6.4 The Customer shall be obligated in accordance with legal provisions to inform us in writing or immediately about any lack of conformity or defect of title. On duly notifying us the Customer shall be entitled to assert the claims as intended in these International Terms of Business. He shall not be entitled to any further rights. The claims of the Customer due to defects of title shall fall under the statute of limitations according to the same provisions as the legal remedies concerning defects as to quality. In case of improper notification the Customer shall only be entitled to assert claims if we have fraudulently concealed a defect. Statements as to facts may not be considered a waiver to the requirement of proper notification.
6.5 The Customer shall be entitled to demand from us a replacement delivery or rectification of defects or a reduction of the purchase price in accordance with the provisions of the CISG. The Customer shall not be entitled to any further claims for performance. Irrespective of the legal remedy we shall at all times be entitled to provide rectification of defects of the non-conforming goods or provide a replacement.
6.6 Should we provide warranty to end consumers, any warranty claims on the part of the Customer shall be excluded.
7. Avoidance of Contract
7.1 Should the Customer claim delivery of substitute goods, repair or other performance, he shall be bound to this legal remedy for a reasonable period. Avoidance of the contract shall in this case be excluded. Moreover, the contract can only be cancelled if the Customer has threatened to cancel the contract in writing and if a reasonable period of grace set by the Customer has expired unsuccessfully. Any further legal requirements pertaining to the cancellation of contract shall remain unaffected.
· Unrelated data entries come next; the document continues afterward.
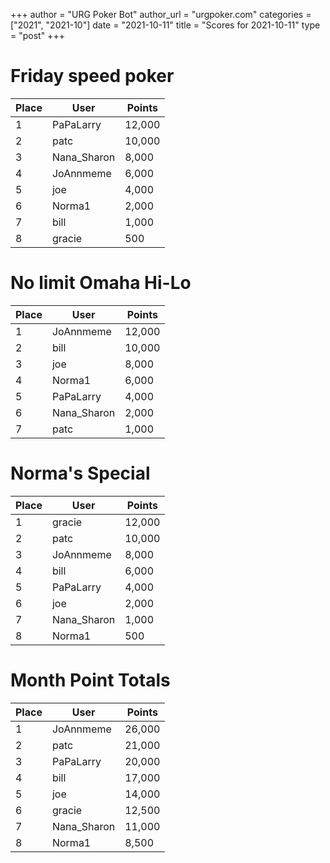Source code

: +++
author = "URG Poker Bot"
author_url = "urgpoker.com"
categories = ["2021", "2021-10"]
date = "2021-10-11"
title = "Scores for 2021-10-11"
type = "post"
+++
# Friday speed poker

| Place | User | Points |
|-------|------|--------|
| 1 | PaPaLarry | 12,000 |
| 2 | patc | 10,000 |
| 3 | Nana_Sharon | 8,000 |
| 4 | JoAnnmeme | 6,000 |
| 5 | joe | 4,000 |
| 6 | Norma1 | 2,000 |
| 7 | bill | 1,000 |
| 8 | gracie | 500 |

# No limit Omaha Hi-Lo

| Place | User | Points |
|-------|------|--------|
| 1 | JoAnnmeme | 12,000 |
| 2 | bill | 10,000 |
| 3 | joe | 8,000 |
| 4 | Norma1 | 6,000 |
| 5 | PaPaLarry | 4,000 |
| 6 | Nana_Sharon | 2,000 |
| 7 | patc | 1,000 |

# Norma's Special

| Place | User | Points |
|-------|------|--------|
| 1 | gracie | 12,000 |
| 2 | patc | 10,000 |
| 3 | JoAnnmeme | 8,000 |
| 4 | bill | 6,000 |
| 5 | PaPaLarry | 4,000 |
| 6 | joe | 2,000 |
| 7 | Nana_Sharon | 1,000 |
| 8 | Norma1 | 500 |

# Month Point Totals

| Place | User | Points |
|-------|------|--------|
| 1 | JoAnnmeme | 26,000 |
| 2 | patc | 21,000 |
| 3 | PaPaLarry | 20,000 |
| 4 | bill | 17,000 |
| 5 | joe | 14,000 |
| 6 | gracie | 12,500 |
| 7 | Nana_Sharon | 11,000 |
| 8 | Norma1 | 8,500 |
7.2 We shall be entitled to avoid the contract if the Customer objects to the validity of these International Terms of Business,if the written order confirmation is received by the Customer later than 14 calendar days from issuance, if an insolvency application has been filed against the Customer, if the Customer fails to fulfil essential obligations owed to us or any third party without a justifiable reason, if the Customer has given incorrect particulars regarding his credit standing,if we do not receive proper deliveries ourselves or if there they are delayed without it being our fault or if for other reasons we cannot ensure performance of our obligations under reasonable conditions and the non-fulfilment, in particular with regard to the agreed consideration, is not unreasonable for the Customer.
8.1 Our contractual und extra-contractual liability for damages shall be subject to the subsequent provisions.
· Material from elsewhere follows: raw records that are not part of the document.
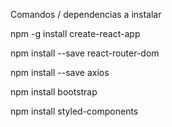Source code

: Comandos / dependencias a instalar 

npm -g install create-react-app

npm install --save react-router-dom

npm install --save axios


npm install bootstrap 

npm install styled-components
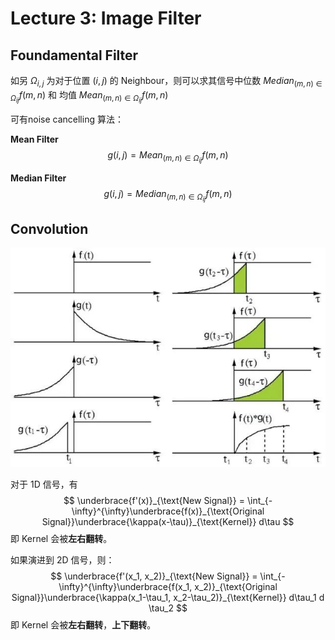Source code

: # Lecture 3: Image Filter

## Foundamental Filter

如另 $\Omega_{i,j}$ 为对于位置 $(i, j)$ 的 Neighbour，则可以求其信号中位数 $Median_{(m, n) \in \Omega_{ij}} f(m,n)$ 和 均值 $Mean_{(m, n) \in \Omega_{ij}} f(m,n)$

可有noise cancelling 算法：

**Mean Filter**
$$
g(i, j) = Mean_{(m, n) \in \Omega_{ij}} f(m,n)
$$

**Median Filter**
$$
g(i, j) = Median_{(m, n) \in \Omega_{ij}} f(m,n)
$$

## Convolution

![](img/lec3/signal.jpeg)

对于 1D 信号，有
$$
\underbrace{f'(x)}_{\text{New Signal}} = \int_{-\infty}^{\infty}\underbrace{f(x)}_{\text{Original Signal}}\underbrace{\kappa(x-\tau)}_{\text{Kernel}} d\tau
$$
即 Kernel 会被**左右翻转**。

如果演进到 2D 信号，则：
$$
\underbrace{f'(x_1, x_2)}_{\text{New Signal}} = \int_{-\infty}^{\infty}\underbrace{f(x_1, x_2)}_{\text{Original Signal}}\underbrace{\kappa(x_1-\tau_1, x_2-\tau_2)}_{\text{Kernel}} d\tau_1 d \tau_2
$$
即 Kernel 会被**左右翻转**，**上下翻转**。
8.2 The Customer shall be obligated to assert other legal remedies first. He shall only be able to claim compensation for remaining disadvantages, however, not instead of other legal remedies. We shall not be liable for the performance of suppliers or subcontractors or for damage caused by the Customer. Furthermore, we shall not be liable for disturbances caused by force majeure or other circumstances which we cannot reasonably control. Moreover, we shall only be liable insofar as our executive bodies or our members of staff intentionally or gross negligently breach a contractual obligation owed to the Customer.
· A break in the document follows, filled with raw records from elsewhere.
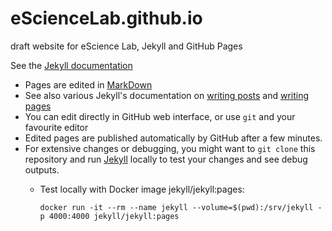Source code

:# eScienceLab.github.io
draft website for eScience Lab, Jekyll and GitHub Pages

See the [Jekyll documentation](http://jekyllrb.com/docs/home/)

* Pages are edited in [MarkDown](https://daringfireball.net/projects/markdown/)
 * See also various Jekyll's documentation on [writing posts](http://jekyllrb.com/docs/posts/) and [writing pages](http://jekyllrb.com/docs/pages/)
* You can edit directly in GitHub web interface, or use `git` and your favourite editor
* Edited pages are published automatically by GitHub after a few minutes.
* For extensive changes or debugging, you might want to `git clone` this repository and run [Jekyll](http://jekyllrb.com/) locally to test your changes and see debug outputs.
  * Test locally with Docker image jekyll/jekyll:pages:
  
      `docker run -it --rm --name jekyll --volume=$(pwd):/srv/jekyll -p 4000:4000 jekyll/jekyll:pages`

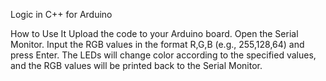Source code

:Logic in C++ for Arduino 

How to Use It
Upload the code to your Arduino board.
Open the Serial Monitor.
Input the RGB values in the format R,G,B (e.g., 255,128,64) and press Enter.
The LEDs will change color according to the specified values, and the RGB values will be printed back to the Serial Monitor.
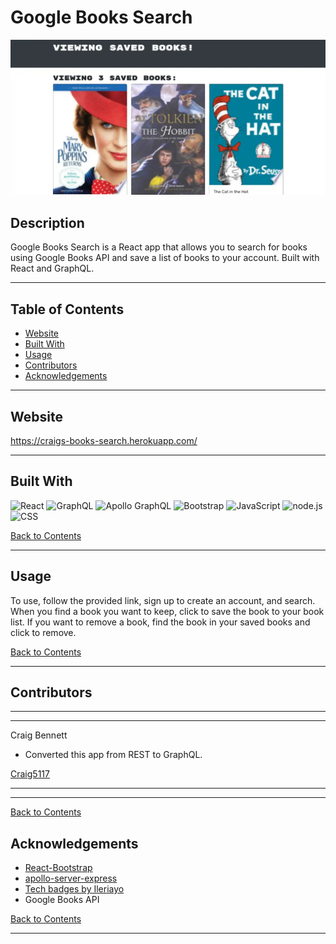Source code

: # Google Books Search

![Screenshot of Google Books Search](./screenshots/screenshot_1.webp)

## Description 

Google Books Search is a React app that allows you to search for books using Google Books API and save a list of books to your account. Built with React and GraphQL.



---

## Table of Contents 


- [Website](#website)
- [Built With](#built-with)
- [Usage](#usage)
- [Contributors](#contributors)
- [Acknowledgements](#acknowledgements)


---

## Website

https://craigs-books-search.herokuapp.com/

---

## Built With

![React](https://img.shields.io/badge/react%20-%2320232a.svg?&style=for-the-badge&logo=react&logoColor=%2361DAFB)
![GraphQL](https://img.shields.io/badge/-GraphQL-E10098?style=for-the-badge&logo=graphql)
![Apollo GraphQL](https://img.shields.io/badge/-Apollo%20GraphQL-311C87?style=for-the-badge&logo=apollo-graphql)
![Bootstrap](https://img.shields.io/badge/bootstrap%20-%23563D7C.svg?&style=for-the-badge&logo=bootstrap&logoColor=white)
![JavaScript](https://img.shields.io/badge/javascript%20-%23323330.svg?&style=for-the-badge&logo=javascript&logoColor=%23F7DF1E)
![node.js](https://img.shields.io/badge/node.js%20-%2343853D.svg?&style=for-the-badge&logo=node.js&logoColor=white)
![CSS](https://img.shields.io/badge/css3%20-%231572B6.svg?&style=for-the-badge&logo=css3&logoColor=white)

[Back to Contents](#table-of-contents)

---

## Usage

To use, follow the provided link, sign up to create an account, and search. When you find a book you want to keep, click to save the book to your book list. If you want to remove a book, find the book in your saved books and click to remove.

[Back to Contents](#table-of-contents)
  
---

## Contributors

---
---
    
Craig Bennett

- Converted this app from REST to GraphQL.
    
[Craig5117](https://github.com/Craig5117)

---
---

[Back to Contents](#table-of-contents)

## Acknowledgements

* [React-Bootstrap](https://react-bootstrap.github.io/)
* [apollo-server-express](https://www.npmjs.com/package/apollo-server-express)
* [Tech badges by Ileriayo](https://github.com/Ileriayo/markdown-badges)
* Google Books API

[Back to Contents](#table-of-contents)

---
8.3 If we are liable for damages we will indemnify the Customer subject to the limits stated below. We will only compensate for damages which have been proven by the Customer, which could not be prevented by the Costumer and which had been foreseeable as a consequence of the infringement of the contract as regards the occurrence of the damage and its extent. Prior to the conclusion of the contract the Customer shall be obligated to inform us in writing of any particular risks, atypical contingencies and any excessive damage. The Customer shall also be obligated to minimize damages in the event of a recognizable infringement of a contractual obligation.
8.4 We shall not be liable for loss of profit or non-pecuniary damage. Claims for compensation shall be limited to 200 % of the respective delivery value. The limitation of liability shall not apply if the damage has been caused by intentional or gross negligent conduct of our executive bodies or directors. Irrespective of the applicable law as agreed upon below, the aforementioned provisions shall not apply if we are under a statutory liability.
8.5 We shall accept liability for loss caused by delay to the amount of 0.5 % per full week, at most 5 % of the delivery value.
8.6 The aforementioned limitations of liability shall also apply to the personal liability of our members of staff, employees, workers, agents or vicarious agents.
8.7 Irrespective of further legal or contractual claims the Customer shall be obligated to pay the following compensation for damages to us:
8.8 In case of delayed payment he shall reimburse the standard costs of legal proceedings in and out of court incurred nationally and abroad as well as interest to the amount of 8 % above the base interest rate of the ECB.
8.9 In case of a considerable delay in or in case of lack of acceptance of the delivery we shall be entitled to demand damages of 15 % of the sales price on a flat rate basis without proof. Any further claims for damages shall remain unaffected.
9. Retention of Title
9.1 Irrespective of the delivery and the passing of risk or other provisions of these International Terms of Business the title to the goods shall not pass to the Customer as long as the purchase price has not been paid in full.
9.2 Upon any rescission of the contract we shall have the right to reclaim the goods, sell them elsewhere or dispose of them at our discretion.
10. Release from Liability, Industrial Property Rights, Form
10.1 Without waiving further claims the Customer shall grant us unconditional release from liability in respect of all claims of third parties raised against us due to product liability, other liability or similar provisions, if the liability is based on circumstances – such as the presentation of a product – created by the Customer or any other third party without our express written approval. In particular this release shall also include compensation for expenditure incurred by us. The Customer may not invoke further requirements or raise objections, in particular he may not refer to any non-observance of monitoring and recall obligations or plead the statute of limitations.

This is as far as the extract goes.